Activists often get pegged as complainers. People who refuse to see any good in any of the state's actions. In this you thou-doth-protest-to-much attitude, I was asked: "well, what would you want Krystal, for the police to not show up!"
What I want is accountability.
Let's start with police officers wearing their frakken badges so there can some sort of police recourse if a civilian does get their civil liberties trampled on?
If every thing every police officer was doing was above the law, then why would 91 officers feel the need to obscure their identity to prevent accountability and repercussions for their actions that weekend in late June?

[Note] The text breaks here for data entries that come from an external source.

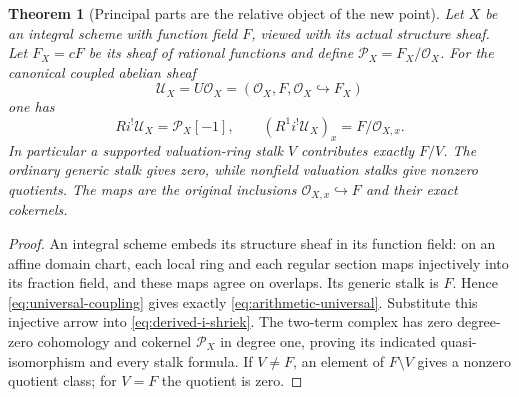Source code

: \documentclass[11pt,a4paper]{article}
\newtheorem{theorem}{Theorem}[section]
\theoremstyle{definition}\newtheorem{definition}[theorem]{Definition}
\providecommand{\PP}{\mathcal P}
\begin{document}
\begin{theorem}[Principal parts are the relative object of the new point]
\label{thm:principal-parts}
Let $X$ be an integral scheme with function field $F$, viewed with its
actual structure sheaf. Let $F_X=cF$ be its sheaf of rational functions
and define $\PP_X=F_X/\mathcal O_X$. For the canonical coupled abelian
sheaf
\[
 \mathcal U_X=U\mathcal O_X=(\mathcal O_X,F,
                      \mathcal O_X\hookrightarrow F_X)
 \tag{RP21}\label{eq:arithmetic-universal}
\]
one has
\[
 Ri^!\mathcal U_X=\PP_X[-1],\qquad
 (R^1i^!\mathcal U_X)_x=F/\mathcal O_{X,x}.
 \tag{RP22}\label{eq:principal-parts-relative}
\]
In particular a supported valuation-ring stalk $V$ contributes exactly
$F/V$. The ordinary generic stalk gives zero, while nonfield valuation
stalks give nonzero quotients. The maps are the original inclusions
$\mathcal O_{X,x}\hookrightarrow F$ and their exact cokernels.
\end{theorem}
\begin{proof}
An integral scheme embeds its structure sheaf in its function field:
on an affine domain chart, each local ring and each regular section
maps injectively into its fraction field, and these maps agree on
overlaps. Its generic stalk is $F$. Hence
\eqref{eq:universal-coupling} gives exactly
\eqref{eq:arithmetic-universal}. Substitute this injective arrow into
\eqref{eq:derived-i-shriek}. The two-term complex has zero degree-zero
cohomology and cokernel $\PP_X$ in degree one, proving its indicated
quasi-isomorphism and every stalk formula. If $V\ne F$, an element
of $F\setminus V$ gives a nonzero quotient class; for $V=F$ the
quotient is zero.
\end{proof}
\end{document}
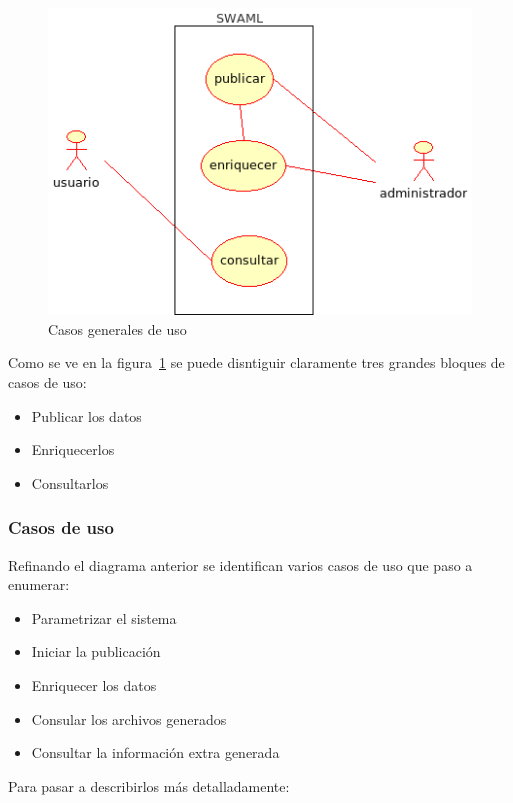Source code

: \begin{figure}[ht]
 	\centering
	\includegraphics[width=12cm]{images/uml/casos-uso/general.png}
	\caption{Casos generales de uso}
	\label{uml:casos-uso}
\end{figure}

Como se ve en la figura~\ref{uml:casos-uso} se puede disntiguir claramente
tres grandes bloques de casos de uso:

\begin{itemize}
 \item Publicar los datos
 \item Enriquecerlos
 \item Consultarlos
\end{itemize}

\subsubsection{Casos de uso}

Refinando el diagrama anterior se identifican varios casos de uso que paso a
enumerar:

\begin{itemize}
 \item Parametrizar el sistema
 \item Iniciar la publicación
 \item Enriquecer los datos
 \item Consular los archivos generados
 \item Consultar la información extra generada
\end{itemize}

Para pasar a describirlos más detalladamente:

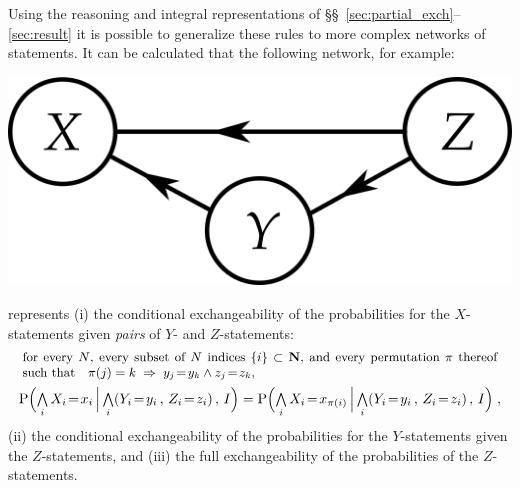 \documentclass[\ifafour a4paper,12pt,\else a5paper,10pt,\fi%
onecolumn,oneside,article,%
british%
]{memoir}
\theoremstyle{remark}
\theoremstyle{innote}
\newcommand*{\NN}{\bm{\mathrm{N}}}
\newcommand*{\Land}{\mathop{\textstyle\bigwedge}}
\DeclarePairedDelimiter\set{\{}{\}}
\newcommand*{\p}{\mathrm{P}}%
\renewcommand*{\|}[1][]{\nonscript\,#1\vert\nonscript\,\mathopen{}}
\newcommand*{\sects}{\S\S}%
\newcommand*{\mathbox}[2][.8]{\parbox[b]{#1\columnwidth}{#2}}
\newcommand*{\eq}{\mathrel{\!=\!}}
\renewcommand*{\=}{\TextOrMath\texteq\eq}
\newcommand*{\X}[1]{X_{#1}}
\newcommand*{\x}[1]{x_{#1}}
\newcommand*{\Y}[1]{Y_{#1}}
\newcommand*{\y}[1]{y_{#1}}
\newcommand*{\Z}[1]{Z_{#1}}
\newcommand*{\z}[1]{z_{#1}}
\begin{document}
Using the reasoning and integral representations of
\sects~\ref{sec:partial_exch}--\ref{sec:result} it is possible to
generalize these rules to more complex networks of statements. It can be
calculated that the following network, for example:
\begin{center}%
\includegraphics[scale=0.5]{bayesnet3.png}
\figcaption{\label{fig:dep3net}}  
\end{center}%
represents (i) the conditional exchangeability of the probabilities for the
$X$-statements given \emph{pairs} of $Y$- and $Z$-statements:
\begin{multline}
  \label{eq:part_exchangeableAB}
  \mathbox[0.99]{\small for every $N$, every subset of $N$ indices $\set{i}
    \subset \NN$, and every permutation $\pi$ thereof such that\quad
    $\pi(j)=k \mathrel{\;\Rightarrow\;} \y{j}\eq\y{k}\land \z{j}\eq\z{k}$,}
  \\
  \p\Bigl( \Land_{i}\X{i}\=\x{i}  \|[\Big]
  \Land_{i}(\Y{i}\=\y{i}\,,\,\Z{i}\=\z{i}) \,,\,    I\Bigr) =
  \p\Bigl( \Land_{i}\X{i}\=\x{\pi(i)}  \|[\Big]
  \Land_{i}(\Y{i}\=\y{i}\,,\,\Z{i}\=\z{i}) \,,\, I\Bigr)
  \;,
\end{multline}
(ii) the conditional exchangeability of the probabilities for the
$Y$-statements given the $Z$-statements, 
and (iii) the full exchangeability of the probabilities of the
$Z$-statements.
\end{document}
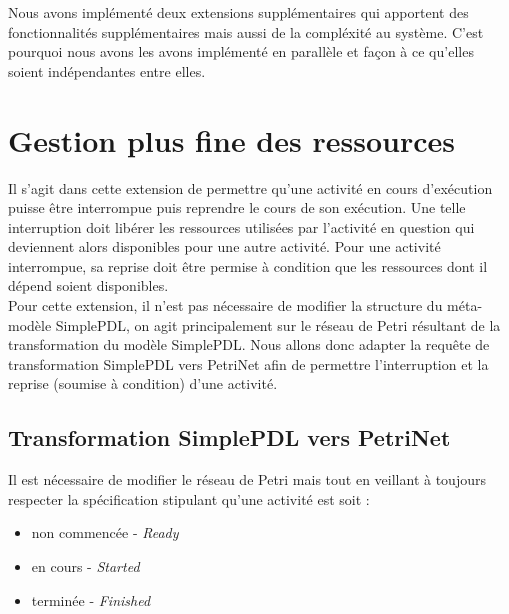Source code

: Nous avons implémenté deux extensions supplémentaires qui apportent des fonctionnalités supplémentaires mais aussi de la compléxité au système. C'est pourquoi nous avons les avons implémenté en parallèle et façon à ce qu'elles soient indépendantes entre elles.

\section{Gestion plus fine des ressources}

Il s'agit dans cette extension de permettre qu'une activité en cours d'exécution puisse être interrompue puis reprendre le cours de son exécution. Une telle interruption doit libérer les ressources utilisées par l'activité en question qui deviennent alors disponibles pour une autre activité. Pour une activité interrompue, sa reprise doit être permise à condition que les ressources dont il dépend soient disponibles.\\
Pour cette extension, il n'est pas nécessaire de modifier la structure du méta-modèle SimplePDL, on agit principalement sur le réseau de Petri résultant de la transformation du modèle SimplePDL. Nous allons donc adapter la requête de transformation SimplePDL vers PetriNet afin de permettre l'interruption et la reprise (soumise à condition) d'une activité.

\subsection{Transformation SimplePDL vers PetriNet}

Il est nécessaire de modifier le réseau de Petri mais tout en veillant à toujours respecter la spécification stipulant qu'une activité est soit :
\begin{itemize}
\item non commencée - \textit{Ready}
\item en cours - \textit{Started}
\item terminée - \textit{Finished}\\
\end{itemize}

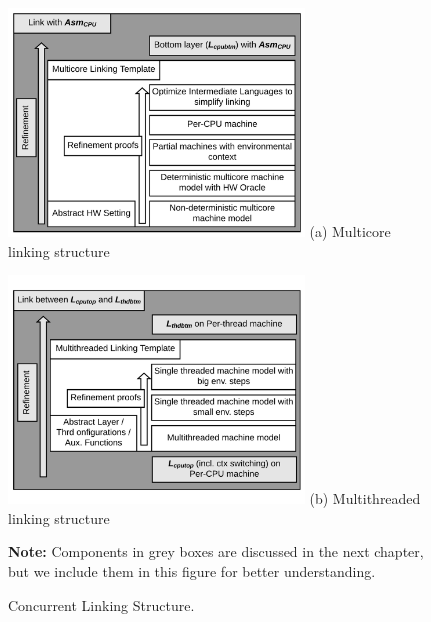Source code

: 

\begin{figure}
\begin{center}
\includegraphics[width=0.7\textwidth]{figs/conlink/cpu_linking_structure}\newline
(a) Multicore linking structure
\end{center}
\begin{center}
\includegraphics[width=0.7\textwidth]{figs/conlink/thread_linking_structure}\newline
(b) Multithreaded linking structure
\end{center}
\textbf{Note:} Components in grey boxes are discussed in the next chapter, but we include them in this figure for better understanding.
\caption{Concurrent Linking Structure.}
\label{fig:chapter:conlink:concurrent-linking-structure}
\end{figure}

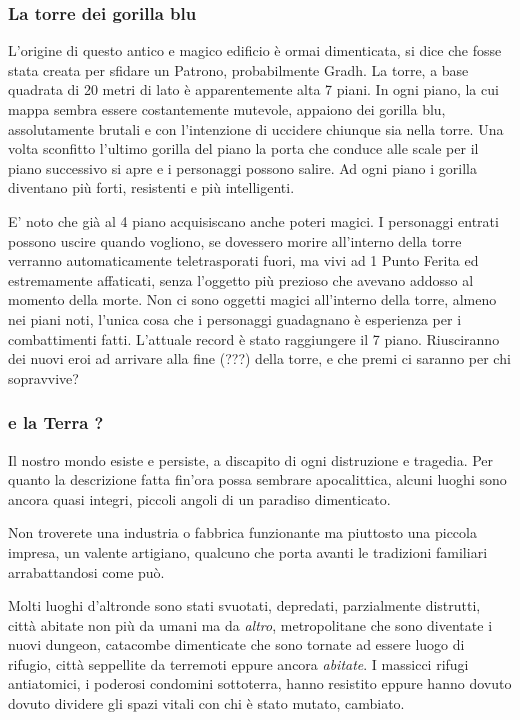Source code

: \begin{multicols}{2}

\subsubsection{La torre dei gorilla blu}

L'origine di questo antico e magico edificio è ormai dimenticata, si dice che fosse stata creata per sfidare un Patrono, probabilmente Gradh. La torre, a base quadrata di 20 metri di lato è apparentemente alta 7 piani. In ogni piano, la cui mappa sembra essere costantemente mutevole, appaiono dei gorilla blu, assolutamente brutali e con l'intenzione di uccidere chiunque sia nella torre. Una volta sconfitto l'ultimo gorilla del piano la porta che conduce alle scale per il piano successivo si apre e i personaggi possono salire. Ad ogni piano i gorilla diventano più forti, resistenti e più intelligenti. 

E' noto che già al 4 piano acquisiscano anche poteri magici. I personaggi entrati possono uscire quando vogliono, se dovessero morire all'interno della torre verranno automaticamente teletrasporati fuori, ma vivi ad 1 Punto Ferita ed estremamente affaticati, senza l'oggetto più prezioso che avevano addosso al momento della morte. Non ci sono oggetti magici all'interno della torre, almeno nei piani noti, l'unica cosa che i personaggi guadagnano è esperienza per i combattimenti fatti. L'attuale record è stato raggiungere il 7 piano. Riusciranno dei nuovi eroi ad arrivare alla fine (???) della torre, e che premi ci saranno per chi sopravvive?

\subsubsection{e la Terra ?}

Il nostro mondo esiste e persiste, a discapito di ogni distruzione e tragedia. Per quanto la descrizione fatta fin'ora possa sembrare apocalittica, alcuni luoghi sono ancora quasi integri, piccoli angoli di un paradiso dimenticato. 

Non troverete una industria o fabbrica funzionante ma piuttosto una piccola impresa, un valente artigiano, qualcuno che porta avanti le tradizioni familiari arrabattandosi come può.

Molti luoghi d'altronde sono stati svuotati, depredati, parzialmente distrutti, città abitate non più da umani ma da \emph{altro}, metropolitane che sono diventate i nuovi dungeon, catacombe dimenticate che sono tornate ad essere luogo di rifugio, città seppellite da terremoti eppure ancora \emph{abitate}. I massicci rifugi antiatomici, i poderosi condomini sottoterra, hanno resistito eppure hanno dovuto dovuto dividere gli spazi vitali con chi è stato mutato, cambiato.


\end{multicols}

I mean, why else remove their badges? And you cannot tell me that 90 badges malfunctioned during their course of duty and simply fell off? (Or perhaps they might have fallen off when an officer was busy putting a demonstrator into a headlock and wrestling them to the ground?)
According to a story in today's Toronto Star, "Blair was appearing in Ottawa before the House of Commons public safety committee to answer questions about summit security. He discussed the disciplinary action in response to MPs' queries about accusations that a large group of officers deliberately tried to hide their identities from G20 protesters."
There were 13 complaints lodged about missing or obscured badges. Officers caught potentially face a loss of a day's wage. Perhaps some were willing to risk a day's pay for the potential free for all of the streets of Toronto. As I write this, the image of a young girl being grabbed by the neck and lifted off the ground by police comes to mind. They call it a Police riot, not a People riot, for a reason.
Think I'm being hard on the Toronto police here, can I direct you to another Toronto Star series on police accountability here titled: Above the Law.
In other G20 legal news, charges against alleged G20 "ringerleader" Julian Ichim were dropped November 1, 2010. Ichim was originally charged with counselling to commit mischief.